Believers in God readily acknowledge that God provides everything. Before man was created, God prepared Adam’s dwelling place in the Garden of Eden (Genesis 2:8). God gives the breath of life (Genesis 2:7, Acts 17:25). He has determined the times and boundaries of human dwellings (Acts 17: 26). Every good and perfect gift comes from God (James 1:17).
However, because believers in God are sometimes uncertain about how God currently provides for human needs, some clarifying remarks may prove helpful. The first and most obvious way that God provides for human needs is through nature. God’s provisions through nature are sometimes designated as God’s general providence. Through nature all physical life now originates, whether plant, animal, or human. Through nature, all mechanisms for supporting physical life are furnished, e.g., air, food, water, etc. Technological comforts of modern life are also provided by God through nature. Admittedly, people must work for their food, clothing, shelter, and other physical needs, comforts and joys, but in the final analysis, God is the source of all natural provisions. These truths are readily acknowledged by believers and are seldom misunderstood.

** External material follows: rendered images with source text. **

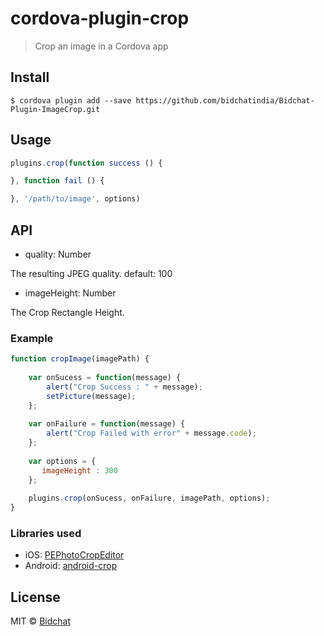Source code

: # cordova-plugin-crop

> Crop an image in a Cordova app


## Install

```
$ cordova plugin add --save https://github.com/bidchatindia/Bidchat-Plugin-ImageCrop.git
```


## Usage

```js
plugins.crop(function success () {

}, function fail () {

}, '/path/to/image', options)
```

## API

 * quality: Number

The resulting JPEG quality. default: 100

 * imageHeight: Number

The Crop Rectangle Height.

### Example 

```js
function cropImage(imagePath) {
    
    var onSucess = function(message) {
        alert("Crop Success : " + message);
        setPicture(message);
    };
    
    var onFailure = function(message) {
        alert("Crop Failed with error" + message.code);
    };
    
    var options = { 
       imageHeight : 300
    };
    
    plugins.crop(onSucess, onFailure, imagePath, options);
}
```

### Libraries used

 * iOS: [PEPhotoCropEditor](https://github.com/kishikawakatsumi/PEPhotoCropEditor)
 * Android: [android-crop](https://github.com/jdamcd/android-crop)

## License

MIT © [Bidchat](https://github.com/bidchatindia)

A second way God has provided for human needs in times past (but which he does not now) is through miracle. The Random House Webster’s Unabridged Dictionary defines a miracle as “an effect or extraordinary event in the physical world that surpasses all known human or natural powers and is ascribed as a work of God.” A few examples of miracles will illustrate how God has provided for his people. In the Old Testament, miracles were used to free the Israelites from bondage when plagues were sent upon the Egyptians (Exodus 7:14 – 12:30). By miracle, the Red Sea parted to allow the Israelites to cross on dry ground (Exodus 14:21-30). By miracle, manna was provided to Israelites in the wilderness for forty years (Exodus 16:35). By miracle, the Israelites crossed the Jordon River on dry land (Joshua 3:7 – 4:24). By miracle, the walls of Jericho came down, (Joshua 6:1-21) etc. In the New Testament, miracles were used by Jesus and his apostles to heal people and to cast out demons ((Matthew 4:24; Mark 1:34; Luke 4:40; 6:17; 9:1; Acts 19:12; 28:9). By miracle, Jesus provided food for four thousand people on one occasion (Matthew 15:32-38; Mark 8:1-9) and for five thousand on another (Matthew 14:14-21; Mark 6:34-44; Luke 9:12-17; John 6:5-13). By use of signs and wonders, the gospel message was confirmed (Hebrews 2:4). God’s provisions through miracles were not only to benefit people, but more specifically they were to work his own will.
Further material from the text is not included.